First Person: Small hospital with big debt

Dr Sirichai Silpa-archa has been the director of Patong Hospital since 2013. Prior to becoming hospital director, he worked at Vachira Phuket Hospital for 26 years. He earned his medical degree from Chulalongkorn University, and later a specialist degree in urology from Chiang Mai University.

Here he talks about the trials and tribulations of managing a small, local hospital trying to accommodate the growing number of international patients in Phuket.

PHUKET: At Patong Hospital, 25 per cent of our patients are foreigners. Therefore, we need to set up a good management system to deal with these foreign patients.

I start with having qualified staff. Almost all of our staffers, from low to high rank, can communicate in English. We are ready and well prepared to communicate with tourists in English. Medical documents can also be issued in both Thai and English languages.

To improve our staff’s English, we have English lessons every Friday afternoon.

However, the problem is that not all tourists can speak English; for example, some Russian patients. We have faced big issues with this.

To deal with this problem, we have volunteer foreigners who can speak multiple languages, such as German, Russian, and many others to help our staffers interpret important information.
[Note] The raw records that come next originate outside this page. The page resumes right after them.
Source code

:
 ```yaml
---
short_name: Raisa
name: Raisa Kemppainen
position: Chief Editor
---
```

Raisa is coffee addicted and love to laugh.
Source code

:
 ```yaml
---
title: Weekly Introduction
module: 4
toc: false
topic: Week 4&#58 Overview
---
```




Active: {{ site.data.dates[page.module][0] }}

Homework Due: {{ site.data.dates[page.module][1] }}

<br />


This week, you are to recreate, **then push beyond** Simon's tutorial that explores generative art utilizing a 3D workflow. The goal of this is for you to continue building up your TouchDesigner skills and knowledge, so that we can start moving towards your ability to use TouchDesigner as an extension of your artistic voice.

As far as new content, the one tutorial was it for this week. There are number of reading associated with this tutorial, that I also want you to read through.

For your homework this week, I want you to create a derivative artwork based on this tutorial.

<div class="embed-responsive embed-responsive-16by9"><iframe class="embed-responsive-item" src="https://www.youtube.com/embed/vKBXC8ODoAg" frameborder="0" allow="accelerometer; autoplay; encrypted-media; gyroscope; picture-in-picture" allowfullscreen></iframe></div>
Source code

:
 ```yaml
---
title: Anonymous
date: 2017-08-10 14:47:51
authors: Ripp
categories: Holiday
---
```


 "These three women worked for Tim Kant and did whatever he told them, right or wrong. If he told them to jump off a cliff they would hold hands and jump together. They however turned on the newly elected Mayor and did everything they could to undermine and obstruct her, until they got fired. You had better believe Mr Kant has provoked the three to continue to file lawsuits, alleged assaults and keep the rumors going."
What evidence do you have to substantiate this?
When our interpreters are not available, technology can help.

I advise all staffers to use technology to deal with this type of situation. Using translation devices, such as Google translate, to communicate with patients who cannot speak English, or using mobile phone applications to talk to each other is extremely helpful. Luckily, we rarely face this scenario.

We also focus on the ever-important insurance system. If we are weak in this, then we will have problems with our financial system as well.

Currently, we are in contact with about 50 insurance companies, including more than 20 western and European ones. The more contacts we have with insurance companies, the easier it is to deal with foreigners’ payments.

Patong Hospital has an annual debt of over one million baht, which is spent on taking care of foreigners who don’t have insurance and are unable to pay the hospital, especially for urgent cases where we have to provide treatment immediately.

It is the doctors’ code of ethics to provide life-saving measures and treatment to a patient, even before confirming whether they are able to pay for it. However, this has built a huge debt for us. To deal with this issue, we have tried asking for help from embassies; however, they generally say they have no funds to support this kind of issue.

Should a patient need surgery, the expense will be at least 100,000 baht. And on top of the hospital payment, some of the patients have no money to return home.

Or in more serious cases, if the patient dies, the hospital has to be responsible for their body and to provide a ceremony for them.

We have done a good job of contacting relatives through embassies. However, sometimes the relatives cannot afford the expense, which makes it a serious problem for us.

We have to solve the problem at the source. The problem starts when patients don’t have insurance. We would like to suggest that all tourists are made to take out an insurance policy before traveling, so that they do not face financial issues here.

Another option is to buy insurance here in Thailand. It doesn’t have to be health insurance; accident insurance would be enough.

We are now expanding our hospital to support more international patients. We only have 60 beds currently and we are planning to expand it to 120 beds next year.

The building is already finished, but we are still negotiating with the Ministry of Public Heath for more staff, such as nurses; otherwise, we cannot manage 120 beds.

Patong Hospital is just a small, local hospital, but we are ready and able to help service foreigners’ needs.